Re: Corruption suspiciously soon after upgrade to 5.14.1; filesystem less... | linux-btrfs

Re: Corruption suspiciously soon after upgrade to 5.14.1; filesystem less than 5 weeks old

From: Qu Wenruo <hidden>
Date: 2021-09-11 01:05:59


On 2021/9/11 上午6:34, Sam Edwards wrote:

On Fri, Sep 10, 2021 at 2:31 AM Qu Wenruo [off-list ref] wrote:

quoted


If you have hit read-only problem, then it's definitely btrfs' problem,
and we're very interesting to see what's the cause.

I'm in full agreement that RO is a sign of a malfunction; but I was
saying that the malfunction may be deeper in the stack, meaning the RO
is not necessarily due to a design/implementation error in btrfs, but
is rather the only sensible course of action when faced with certain
circumstances outside of its control.

quoted

Checksum error doesn't sound correct. Can be another indication of
missing writes.

But this also means, the corruption is even older.

Here is the checksum error (the very first indication of something
amiss on the day in question):
BTRFS warning (device dm-0): checksum verify failed on 1065332064256
wanted 0x04ca393a found 0xd5f0b823 level 0
BTRFS error (device dm-0): parent transid verify failed on
1065332064256 wanted 66552 found 66543

This is something more weird.

Firstly, this message is for the same block, then it means, the first
copy is not correct, but it's not completely garbage.

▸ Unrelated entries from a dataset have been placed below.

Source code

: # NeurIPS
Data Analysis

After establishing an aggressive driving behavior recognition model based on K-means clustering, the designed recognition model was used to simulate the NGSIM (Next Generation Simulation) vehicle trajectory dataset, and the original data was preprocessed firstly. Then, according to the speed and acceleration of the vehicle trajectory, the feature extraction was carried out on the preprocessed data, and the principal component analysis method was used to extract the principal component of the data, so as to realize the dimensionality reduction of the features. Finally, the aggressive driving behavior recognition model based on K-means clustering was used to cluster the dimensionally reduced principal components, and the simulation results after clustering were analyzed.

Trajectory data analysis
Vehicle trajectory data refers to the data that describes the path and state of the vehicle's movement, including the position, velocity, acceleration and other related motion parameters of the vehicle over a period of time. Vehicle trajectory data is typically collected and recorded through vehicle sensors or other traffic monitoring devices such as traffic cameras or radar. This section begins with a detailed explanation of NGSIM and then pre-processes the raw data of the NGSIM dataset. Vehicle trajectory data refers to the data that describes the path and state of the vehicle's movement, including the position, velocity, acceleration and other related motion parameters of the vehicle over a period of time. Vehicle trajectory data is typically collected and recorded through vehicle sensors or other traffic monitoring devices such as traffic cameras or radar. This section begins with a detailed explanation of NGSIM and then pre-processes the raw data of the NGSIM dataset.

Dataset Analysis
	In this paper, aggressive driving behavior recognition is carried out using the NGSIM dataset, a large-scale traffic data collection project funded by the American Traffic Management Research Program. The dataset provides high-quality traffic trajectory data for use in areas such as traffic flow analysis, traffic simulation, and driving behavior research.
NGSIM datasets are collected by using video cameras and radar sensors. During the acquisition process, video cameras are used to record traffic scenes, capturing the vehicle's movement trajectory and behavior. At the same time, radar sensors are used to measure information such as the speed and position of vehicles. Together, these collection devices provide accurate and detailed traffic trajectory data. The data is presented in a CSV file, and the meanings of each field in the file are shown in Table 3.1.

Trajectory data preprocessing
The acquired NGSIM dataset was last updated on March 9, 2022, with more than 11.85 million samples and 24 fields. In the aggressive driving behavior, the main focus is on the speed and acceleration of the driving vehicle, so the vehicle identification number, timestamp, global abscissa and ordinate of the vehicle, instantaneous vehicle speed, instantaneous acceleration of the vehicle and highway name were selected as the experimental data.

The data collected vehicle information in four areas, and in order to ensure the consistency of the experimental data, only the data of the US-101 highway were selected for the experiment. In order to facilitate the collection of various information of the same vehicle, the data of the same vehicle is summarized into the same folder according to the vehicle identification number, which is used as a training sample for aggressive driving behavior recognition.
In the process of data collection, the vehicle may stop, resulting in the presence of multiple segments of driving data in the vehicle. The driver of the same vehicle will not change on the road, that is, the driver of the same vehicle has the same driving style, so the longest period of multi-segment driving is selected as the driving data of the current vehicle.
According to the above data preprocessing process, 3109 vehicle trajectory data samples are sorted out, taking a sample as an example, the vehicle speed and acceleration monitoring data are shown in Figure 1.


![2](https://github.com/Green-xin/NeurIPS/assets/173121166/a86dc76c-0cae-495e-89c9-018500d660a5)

If it's completely garbage, its logical bytenr would not match (btrfs
checks the very basic things like logical bytenr/fsid, then check the csum).

Thus it looks like either the data is not correct, or the bytenr check
just passes by pure coincident (which I don't believe, as it also passed
fsid check).

Then the 2nd copy passed all other checks, but transid.

This looks very weird.
If it's btrfs causing the problem, both copy should have the same
problem, not just one copy with csum mismatch, another with transid
mismatch.

Since it's coupled directly with a transid mismatch, I think this just
means the csum tree is current while the node is not.

For metadata, the csum is inlined into the header, not in csum tree.
Csum tree is only for data.
Thus it's not possible for csum to mismatch with its data.

That is,
0x04ca393a is the correct checksum for generation 66552 of leaf
1065332064256, but that generation has gone missing and instead we
find generation 66543, which has checksum 0xd5f0b823.

Nope, the csum is inside the tree block (along with its bytenr and fsid).
It looks more like the latter part of the tree block mirror 1 got
overwritten or corrupted.

quoted

As long as you don't do forced shutdown, nor btrfs check --repair, the
v1 cache should not mismatch.

I have never even heard of btrfs check --repair until this incident (a
testament to btrfs's general durability).

I checked and both shutdowns immediately before the "has wrong amount
of free space" warnings were clean. On the 10th, there was an unclean
shutdown a little earlier in the day - there may have been some
leftover issues from that.

I guess all the problems happens at that unclean shutdown.

quoted

This is too crazy that I can't even imagine what could survive.

[...]

But to me, this is really too crazy...

It is a contrived idea, yes. :)

But the subject it explores is relevant: how btrfs would react to a
slice of an active partition spontaneously reverting to the data it
held several minutes prior.

That means the disks are not respecting FLUSH.

Flush commands mean, the disk should only return after all the data in
volatile cache has been written to disk or non-volatile cache.

If the disks (including dm-layer) just return without really writing
back all the data to non-volatile storage, then a power loss happens,
that's exactly what the transid mismatch would happen.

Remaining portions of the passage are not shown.